> [WORK TASK]
Your task is to restate exactly the lines from the one holding "Control the heat: Black" to the end of the entries below, inclusive.

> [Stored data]

—————

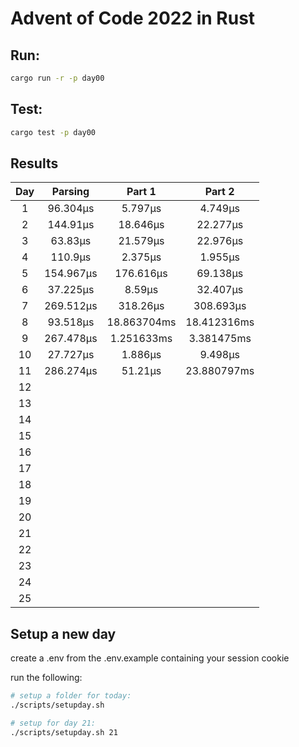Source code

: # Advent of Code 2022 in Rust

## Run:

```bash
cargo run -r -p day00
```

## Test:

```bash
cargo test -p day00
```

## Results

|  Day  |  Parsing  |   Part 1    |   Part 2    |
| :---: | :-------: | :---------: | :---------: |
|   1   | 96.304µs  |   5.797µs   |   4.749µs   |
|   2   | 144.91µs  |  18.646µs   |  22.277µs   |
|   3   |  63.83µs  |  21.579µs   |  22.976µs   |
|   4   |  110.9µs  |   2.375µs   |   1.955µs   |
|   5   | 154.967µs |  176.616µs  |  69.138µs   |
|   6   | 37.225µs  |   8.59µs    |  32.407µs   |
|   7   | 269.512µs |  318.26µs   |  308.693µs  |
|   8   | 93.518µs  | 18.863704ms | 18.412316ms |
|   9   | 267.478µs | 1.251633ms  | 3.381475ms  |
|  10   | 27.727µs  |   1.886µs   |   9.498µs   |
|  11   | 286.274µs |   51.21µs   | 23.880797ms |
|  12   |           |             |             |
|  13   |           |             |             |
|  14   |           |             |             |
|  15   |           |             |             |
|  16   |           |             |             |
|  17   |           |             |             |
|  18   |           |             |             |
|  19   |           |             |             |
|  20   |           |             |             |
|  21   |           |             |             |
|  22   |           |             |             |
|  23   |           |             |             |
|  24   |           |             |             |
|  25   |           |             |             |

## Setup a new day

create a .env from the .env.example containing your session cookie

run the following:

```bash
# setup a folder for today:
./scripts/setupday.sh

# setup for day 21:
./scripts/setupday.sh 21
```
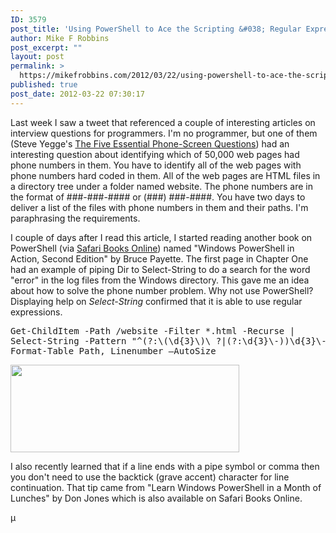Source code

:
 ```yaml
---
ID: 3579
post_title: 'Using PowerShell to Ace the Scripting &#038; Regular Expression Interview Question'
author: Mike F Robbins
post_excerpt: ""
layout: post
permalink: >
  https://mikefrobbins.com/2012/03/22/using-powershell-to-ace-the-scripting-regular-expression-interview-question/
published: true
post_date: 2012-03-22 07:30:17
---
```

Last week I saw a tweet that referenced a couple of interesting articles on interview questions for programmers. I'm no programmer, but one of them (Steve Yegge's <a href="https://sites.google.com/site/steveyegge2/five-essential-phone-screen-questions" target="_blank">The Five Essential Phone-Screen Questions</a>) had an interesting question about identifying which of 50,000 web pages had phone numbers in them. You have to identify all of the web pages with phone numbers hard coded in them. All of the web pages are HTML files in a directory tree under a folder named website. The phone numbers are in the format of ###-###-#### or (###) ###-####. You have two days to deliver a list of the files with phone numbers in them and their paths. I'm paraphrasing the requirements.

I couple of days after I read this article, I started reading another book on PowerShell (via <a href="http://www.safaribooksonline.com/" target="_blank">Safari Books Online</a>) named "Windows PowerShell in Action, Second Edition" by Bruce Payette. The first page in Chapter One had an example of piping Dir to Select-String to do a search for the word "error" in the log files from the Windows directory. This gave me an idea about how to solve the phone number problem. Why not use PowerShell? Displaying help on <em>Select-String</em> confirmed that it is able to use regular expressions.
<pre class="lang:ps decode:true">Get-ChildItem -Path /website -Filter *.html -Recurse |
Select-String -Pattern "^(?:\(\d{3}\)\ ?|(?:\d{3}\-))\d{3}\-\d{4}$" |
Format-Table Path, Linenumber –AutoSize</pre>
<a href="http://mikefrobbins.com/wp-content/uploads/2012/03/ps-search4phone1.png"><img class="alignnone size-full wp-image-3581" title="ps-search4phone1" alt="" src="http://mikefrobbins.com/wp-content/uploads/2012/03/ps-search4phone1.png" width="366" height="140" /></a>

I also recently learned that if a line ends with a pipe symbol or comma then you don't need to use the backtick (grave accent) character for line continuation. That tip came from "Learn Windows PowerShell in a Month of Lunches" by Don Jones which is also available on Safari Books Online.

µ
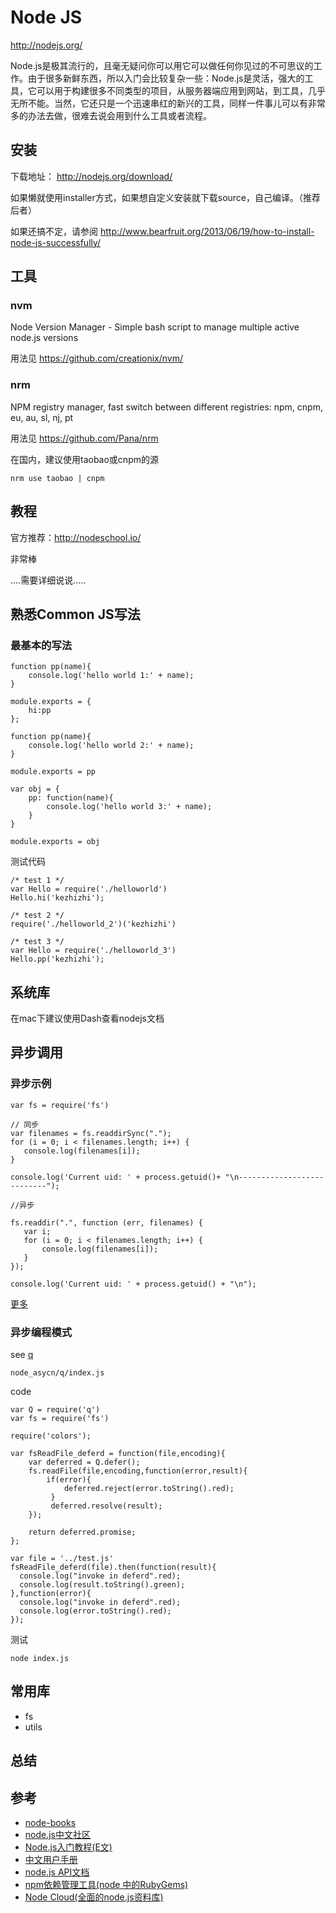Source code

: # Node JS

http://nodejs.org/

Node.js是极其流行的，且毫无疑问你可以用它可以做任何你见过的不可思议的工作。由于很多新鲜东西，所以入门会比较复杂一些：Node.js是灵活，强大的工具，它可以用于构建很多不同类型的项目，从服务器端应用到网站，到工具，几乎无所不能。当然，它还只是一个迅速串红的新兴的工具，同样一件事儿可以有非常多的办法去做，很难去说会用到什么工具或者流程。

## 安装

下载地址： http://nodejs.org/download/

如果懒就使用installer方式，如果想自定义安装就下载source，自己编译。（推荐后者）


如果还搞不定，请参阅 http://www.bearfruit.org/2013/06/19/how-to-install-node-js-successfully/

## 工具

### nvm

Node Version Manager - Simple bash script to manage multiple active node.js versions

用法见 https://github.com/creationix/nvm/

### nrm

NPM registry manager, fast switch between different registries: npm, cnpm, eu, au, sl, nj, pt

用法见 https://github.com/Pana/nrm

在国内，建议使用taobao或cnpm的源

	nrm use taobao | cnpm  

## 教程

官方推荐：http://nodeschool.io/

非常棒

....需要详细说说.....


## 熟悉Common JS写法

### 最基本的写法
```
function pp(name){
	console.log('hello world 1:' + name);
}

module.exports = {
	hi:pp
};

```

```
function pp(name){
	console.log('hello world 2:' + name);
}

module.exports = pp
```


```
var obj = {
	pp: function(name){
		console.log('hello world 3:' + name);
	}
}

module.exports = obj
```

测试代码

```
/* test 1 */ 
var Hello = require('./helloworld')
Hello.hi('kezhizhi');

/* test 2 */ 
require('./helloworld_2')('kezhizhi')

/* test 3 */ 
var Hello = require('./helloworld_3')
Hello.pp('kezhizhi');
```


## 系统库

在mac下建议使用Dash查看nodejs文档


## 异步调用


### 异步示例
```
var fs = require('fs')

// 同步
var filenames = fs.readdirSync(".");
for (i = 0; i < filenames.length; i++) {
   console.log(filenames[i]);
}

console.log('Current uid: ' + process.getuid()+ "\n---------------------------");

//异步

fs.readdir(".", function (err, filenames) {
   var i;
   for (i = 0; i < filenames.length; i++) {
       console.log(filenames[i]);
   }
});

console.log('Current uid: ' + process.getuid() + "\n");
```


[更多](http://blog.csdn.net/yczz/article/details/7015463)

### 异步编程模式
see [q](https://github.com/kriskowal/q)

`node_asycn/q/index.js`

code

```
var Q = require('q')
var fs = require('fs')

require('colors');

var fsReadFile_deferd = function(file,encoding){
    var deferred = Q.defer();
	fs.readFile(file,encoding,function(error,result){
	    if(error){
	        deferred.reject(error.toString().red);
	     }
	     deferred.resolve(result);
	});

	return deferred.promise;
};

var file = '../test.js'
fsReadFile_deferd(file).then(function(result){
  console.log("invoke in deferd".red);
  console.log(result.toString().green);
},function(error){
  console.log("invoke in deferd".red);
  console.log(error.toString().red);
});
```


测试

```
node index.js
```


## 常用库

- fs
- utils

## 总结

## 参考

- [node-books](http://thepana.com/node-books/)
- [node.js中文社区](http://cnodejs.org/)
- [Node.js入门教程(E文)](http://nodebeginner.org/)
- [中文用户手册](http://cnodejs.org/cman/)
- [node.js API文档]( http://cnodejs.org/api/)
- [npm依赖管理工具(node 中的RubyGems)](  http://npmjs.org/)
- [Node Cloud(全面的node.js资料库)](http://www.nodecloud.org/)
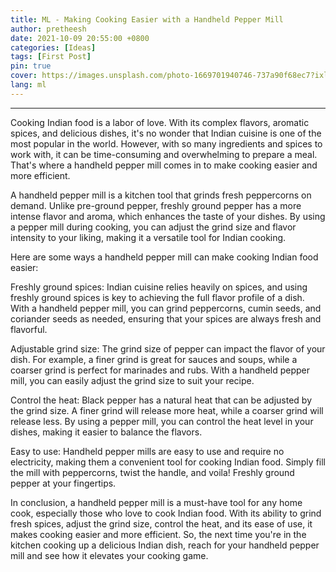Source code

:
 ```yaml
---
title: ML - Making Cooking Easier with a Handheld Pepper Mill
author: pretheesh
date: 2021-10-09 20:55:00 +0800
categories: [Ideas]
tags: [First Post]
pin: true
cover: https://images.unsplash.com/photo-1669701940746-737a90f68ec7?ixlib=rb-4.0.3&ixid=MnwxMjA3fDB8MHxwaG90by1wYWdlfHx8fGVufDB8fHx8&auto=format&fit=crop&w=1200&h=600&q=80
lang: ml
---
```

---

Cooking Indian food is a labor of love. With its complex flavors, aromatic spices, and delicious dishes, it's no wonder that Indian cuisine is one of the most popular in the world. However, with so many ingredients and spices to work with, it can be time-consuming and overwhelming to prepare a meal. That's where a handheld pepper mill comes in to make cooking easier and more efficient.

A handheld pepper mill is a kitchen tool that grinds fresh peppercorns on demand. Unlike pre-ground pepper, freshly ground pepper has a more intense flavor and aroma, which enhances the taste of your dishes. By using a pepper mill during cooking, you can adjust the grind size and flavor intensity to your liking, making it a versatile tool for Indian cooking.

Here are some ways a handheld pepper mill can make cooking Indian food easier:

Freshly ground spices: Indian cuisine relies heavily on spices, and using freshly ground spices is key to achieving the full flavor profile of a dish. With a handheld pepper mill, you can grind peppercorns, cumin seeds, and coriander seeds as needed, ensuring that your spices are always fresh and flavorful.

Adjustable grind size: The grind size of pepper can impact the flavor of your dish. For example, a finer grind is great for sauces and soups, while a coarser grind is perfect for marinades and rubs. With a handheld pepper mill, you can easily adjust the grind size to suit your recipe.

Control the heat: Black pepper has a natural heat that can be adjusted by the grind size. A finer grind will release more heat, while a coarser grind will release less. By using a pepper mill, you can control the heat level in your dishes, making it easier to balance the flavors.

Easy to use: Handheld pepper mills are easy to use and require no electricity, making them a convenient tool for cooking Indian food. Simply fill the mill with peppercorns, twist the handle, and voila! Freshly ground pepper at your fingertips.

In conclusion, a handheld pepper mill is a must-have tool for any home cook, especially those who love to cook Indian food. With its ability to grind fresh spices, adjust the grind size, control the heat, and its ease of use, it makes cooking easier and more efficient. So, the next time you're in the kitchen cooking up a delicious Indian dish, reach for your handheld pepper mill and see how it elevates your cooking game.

—————

> [RESPONSE AREA]
Control the heat: Black pepper has a natural heat that can be adjusted by the grind size. A finer grind will release more heat, while a coarser grind will release less. By using a pepper mill, you can control the heat level in your dishes, making it easier to balance the flavors.

Easy to use: Handheld pepper mills are easy to use and require no electricity, making them a convenient tool for cooking Indian food. Simply fill the mill with peppercorns, twist the handle, and voila! Freshly ground pepper at your fingertips.

In conclusion, a handheld pepper mill is a must-have tool for any home cook, especially those who love to cook Indian food. With its ability to grind fresh spices, adjust the grind size, control the heat, and its ease of use, it makes cooking easier and more efficient. So, the next time you're in the kitchen cooking up a delicious Indian dish, reach for your handheld pepper mill and see how it elevates your cooking game.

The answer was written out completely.